I have an old boy 15 our baby, he is peeing really bright dark yellow but has not pooped for 7 days you can see his tummy swelling, not in a financial position for 500.00 worth of blood tests.
Submitted: 2 years ago.
Category: Cat Veterinary
Expert:  Dr. B. replied 2 years ago.
Hello & welcome, I am Dr. B, a licensed veterinarian and I would like to help you with your wee one today.
I have to say that I am quite concerned about Bronco. This is much to long a period of time for him to not have passed stool. And the longer this continues, the more chance he will become so constipated that he will need his vet to sedate him for an enema and manual removal of all that feces. Otherwise, I would note that his dark urine could be a sign of another issue (ie bladder infection) but could be related to dehydration. And that could be the cause or also a potential side effect of constipation.
With all of this in mind, we do need to act fast and get that feces moving. Now as I noted, after 7 days, this is a precarious situation but I will note some steps you can take now to see if you get some of this feces out of him. First, you can try offering some cow milk. Kitties are like little lactose intolerant people, and while the love milk it can move things down the gut a bit quicker (ie.
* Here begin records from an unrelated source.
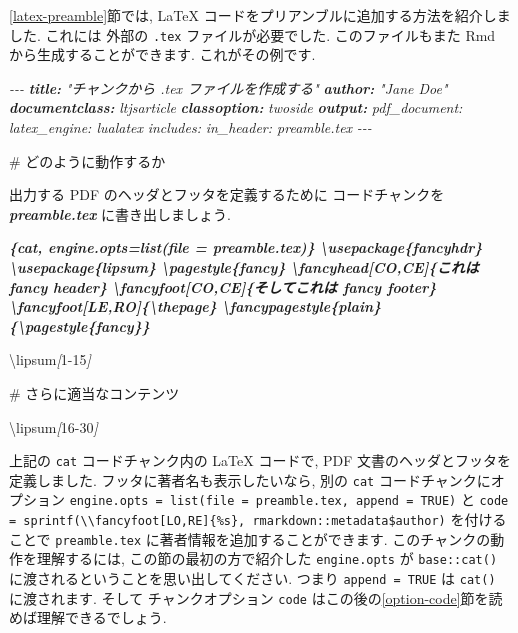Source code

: \documentclass[
  11pt,
  lualatex,
  ja=standard]{bxjsreport}
\newenvironment{Shaded}{\begin{snugshade}}{\end{snugshade}}
\newcommand{\AnnotationTok}[1]{\textcolor[rgb]{0.56,0.35,0.01}{\textbf{\textit{#1}}}}
\newcommand{\CommentTok}[1]{\textcolor[rgb]{0.56,0.35,0.01}{\textit{#1}}}
\newcommand{\FunctionTok}[1]{\textcolor[rgb]{0.00,0.00,0.00}{#1}}
\newcommand{\InformationTok}[1]{\textcolor[rgb]{0.56,0.35,0.01}{\textbf{\textit{#1}}}}
\newcommand{\NormalTok}[1]{#1}
\newcommand{\OtherTok}[1]{\textcolor[rgb]{0.56,0.35,0.01}{#1}}
\begin{document}
\ref{latex-preamble}節では, LaTeX コードをプリアンブルに追加する方法を紹介しました. これには 外部の \texttt{.tex} ファイルが必要でした. このファイルもまた Rmd から生成することができます. これがその例です.

\begin{Shaded}
\begin{Highlighting}[]
\CommentTok{{-}{-}{-}}
\AnnotationTok{title:}\CommentTok{ "チャンクから .tex ファイルを作成する"}
\AnnotationTok{author:}\CommentTok{ "Jane Doe"}
\AnnotationTok{documentclass:}\CommentTok{ ltjsarticle}
\AnnotationTok{classoption:}\CommentTok{ twoside}
\AnnotationTok{output:}\CommentTok{ }
\CommentTok{  pdf\_document:}
\CommentTok{    latex\_engine: lualatex}
\CommentTok{    includes:}
\CommentTok{      in\_header: preamble.tex}
\CommentTok{{-}{-}{-}}

\FunctionTok{\# どのように動作するか}

\NormalTok{出力する PDF のヘッダとフッタを定義するために}
\NormalTok{コードチャンクを }\InformationTok{\textasciigrave{}preamble.tex\textasciigrave{}}\NormalTok{ に書き出しましょう.}

\InformationTok{\textasciigrave{}\textasciigrave{}\textasciigrave{}\{cat, engine.opts=list(file = \textquotesingle{}preamble.tex\textquotesingle{})\}}
\InformationTok{\textbackslash{}usepackage\{fancyhdr\}}
\InformationTok{\textbackslash{}usepackage\{lipsum\}}
\InformationTok{\textbackslash{}pagestyle\{fancy\}}
\InformationTok{\textbackslash{}fancyhead[CO,CE]\{これは fancy header\}}
\InformationTok{\textbackslash{}fancyfoot[CO,CE]\{そしてこれは fancy footer\}}
\InformationTok{\textbackslash{}fancyfoot[LE,RO]\{\textbackslash{}thepage\}}
\InformationTok{\textbackslash{}fancypagestyle\{plain\}\{\textbackslash{}pagestyle\{fancy\}\}}
\InformationTok{\textasciigrave{}\textasciigrave{}\textasciigrave{}}

\NormalTok{\textbackslash{}lipsum}\CommentTok{[}\OtherTok{1{-}15}\CommentTok{]}

\FunctionTok{\# さらに適当なコンテンツ}

\NormalTok{\textbackslash{}lipsum}\CommentTok{[}\OtherTok{16{-}30}\CommentTok{]}
\end{Highlighting}
\end{Shaded}

上記の \texttt{cat} コードチャンク内の LaTeX コードで, PDF 文書のヘッダとフッタを定義しました. フッタに著者名も表示したいなら, 別の \texttt{cat} コードチャンクにオプション \texttt{engine.opts = list(file = \textquotesingle{}preamble.tex\textquotesingle{},\ append\ =\ TRUE)} と \texttt{code = sprintf(\textquotesingle{}\textbackslash{}\textbackslash{}fancyfoot{[}LO,RE{]}\{\%s\}\textquotesingle{},\ rmarkdown::metadata\$author)} を付けることで \texttt{preamble.tex} に著者情報を追加することができます. このチャンクの動作を理解するには, この節の最初の方で紹介した \texttt{engine.opts} が \texttt{base::cat()} に渡されるということを思い出してください. つまり \texttt{append = TRUE} は \texttt{cat()} に渡されます. そして チャンクオプション \texttt{code} はこの後の\ref{option-code}節を読めば理解できるでしょう.
\end{document}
Cause mild diarrhea in an unconstipated cat, so his friend cannot have any). If he is mildly constipated, this might just get things moving in the right direction.
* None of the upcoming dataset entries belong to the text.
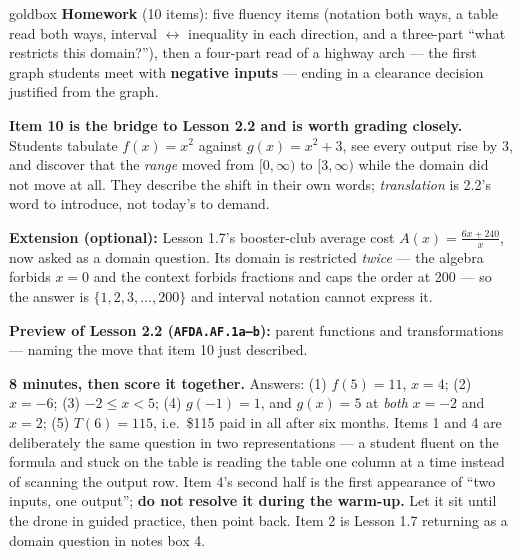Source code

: \documentclass[10pt]{article}
\begin{document}
\boxguard[18]
\begin{skillbox}{goldbox}
\textbf{Homework} (10 items): five fluency items (notation both ways, a table read both ways,
interval $\leftrightarrow$ inequality in each direction, and a three-part ``what restricts this
domain?''), then a four-part read of a highway arch --- the first graph students meet with
\textbf{negative inputs} --- ending in a clearance decision justified from the graph.

\textbf{Item 10 is the bridge to Lesson 2.2 and is worth grading closely.} Students tabulate
$f(x)=x^2$ against $g(x)=x^2+3$, see every output rise by $3$, and discover that the \emph{range}
moved from $[0,\infty)$ to $[3,\infty)$ while the domain did not move at all. They describe the
shift in their own words; \emph{translation} is 2.2's word to introduce, not today's to demand.

\textbf{Extension (optional):} Lesson 1.7's booster-club average cost $A(x)=\frac{6x+240}{x}$,
now asked as a domain question. Its domain is restricted \emph{twice} --- the algebra forbids
$x=0$ and the context forbids fractions and caps the order at 200 --- so the answer is
$\{1,2,3,\dots,200\}$ and interval notation cannot express it.

\textbf{Preview of Lesson 2.2 (\texttt{AFDA.AF.1a--b}):} parent functions and transformations ---
naming the move that item 10 just described.
\end{skillbox}

\boxguard[18]
\begin{teachernote}[Warm-Up]
    \textbf{8 minutes, then score it together.} Answers: (1) $f(5)=11$, $x=4$; (2) $x=-6$;
    (3) $-2 \le x < 5$; (4) $g(-1)=1$, and $g(x)=5$ at \emph{both} $x=-2$ and $x=2$;
    (5) $T(6)=115$, i.e.\ \$115 paid in all after six months. Items 1 and 4 are deliberately the
    same question in two representations --- a student fluent on the formula and stuck on the table
    is reading the table one column at a time instead of scanning the output row. Item 4's second
    half is the first appearance of ``two inputs, one output''; \textbf{do not resolve it during
    the warm-up.} Let it sit until the drone in guided practice, then point back. Item 2 is
    Lesson 1.7 returning as a domain question in notes box 4.
\end{teachernote}
\end{document}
Further to this, you can also treat them with hairball medication (ie. Catalax). This is available from the vet or the pet shop. It works to lubricate the gut and can facilitate the movement of hard feces out of the rectum. Alternatively, and likely something we will need here for Bronco, you can administer a small volume of a GI lubricant like Miralax (1 tsp per 24 hours), lactulose, or mineral oil orally. Ideally offer this in food. If you do need to give it via oral syringe then take care to avoid aspiration (since that would cause problems we'd best avoid).
As well and especially if he has frequent issues with this, you can consider adding a spoonful of canned pumpkin or a 1/4 teaspoon of unflavored Metamucil to his daily meals. Just like people, these can restore fecal output regularity. I would offer these with wet food to ease him eating of it, while making sure we are getting water into him (as canned food is 35% water). As well, you also want to encourage him to drink as constipation and the dark urine can be complicated by dehydration. Make sure he have fresh water and you can even offer low sodium chicken broth if he won’t drink. If he struggles despite those and is not vomiting, you can also syringe fluids (48ml per kilogram of his body weight per day) to keep his hydration up.
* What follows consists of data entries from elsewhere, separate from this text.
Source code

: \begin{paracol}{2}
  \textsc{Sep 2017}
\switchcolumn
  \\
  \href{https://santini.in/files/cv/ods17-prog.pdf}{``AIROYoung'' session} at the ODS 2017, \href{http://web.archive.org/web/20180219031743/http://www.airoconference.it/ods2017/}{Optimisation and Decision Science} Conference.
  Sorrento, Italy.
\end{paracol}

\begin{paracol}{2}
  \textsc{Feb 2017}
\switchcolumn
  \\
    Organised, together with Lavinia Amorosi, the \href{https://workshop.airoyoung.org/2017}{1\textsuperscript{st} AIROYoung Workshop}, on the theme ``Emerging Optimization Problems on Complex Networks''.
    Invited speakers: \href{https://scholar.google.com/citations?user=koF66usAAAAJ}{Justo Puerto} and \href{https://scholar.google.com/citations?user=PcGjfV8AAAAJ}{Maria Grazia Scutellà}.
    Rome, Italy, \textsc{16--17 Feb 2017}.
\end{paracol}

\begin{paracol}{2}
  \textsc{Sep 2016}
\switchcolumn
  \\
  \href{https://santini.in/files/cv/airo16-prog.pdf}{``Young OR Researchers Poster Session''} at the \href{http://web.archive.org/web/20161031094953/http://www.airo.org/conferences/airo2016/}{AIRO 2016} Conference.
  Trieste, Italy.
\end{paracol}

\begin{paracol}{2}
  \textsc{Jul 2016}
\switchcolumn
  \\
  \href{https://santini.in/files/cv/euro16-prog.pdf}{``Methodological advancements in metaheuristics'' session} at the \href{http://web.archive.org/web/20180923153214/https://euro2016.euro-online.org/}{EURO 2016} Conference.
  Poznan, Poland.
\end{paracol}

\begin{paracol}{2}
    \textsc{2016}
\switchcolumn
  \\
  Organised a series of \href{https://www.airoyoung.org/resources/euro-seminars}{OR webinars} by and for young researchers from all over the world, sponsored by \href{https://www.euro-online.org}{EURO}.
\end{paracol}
While you are doing this, I would advise that you monitor fecal output. I would advise trying the above measures, but if you aren't seeing feces in the next 12-24 hours, or he begins to vomit or worsen at all, then he should be evaluated by a vet. You don't have to have any blood tests if you don't wish, it is just getting that GI clear that is the most important step here. Because as I noted before, if he doesn't respond to our gentle colon cleaning treatments, then he may require more aggressive treatment (ie enemas under sedation).
I hope this information is helpful.
If you need any additional information, do not hesitate to ask!
All the best,
Dr. B.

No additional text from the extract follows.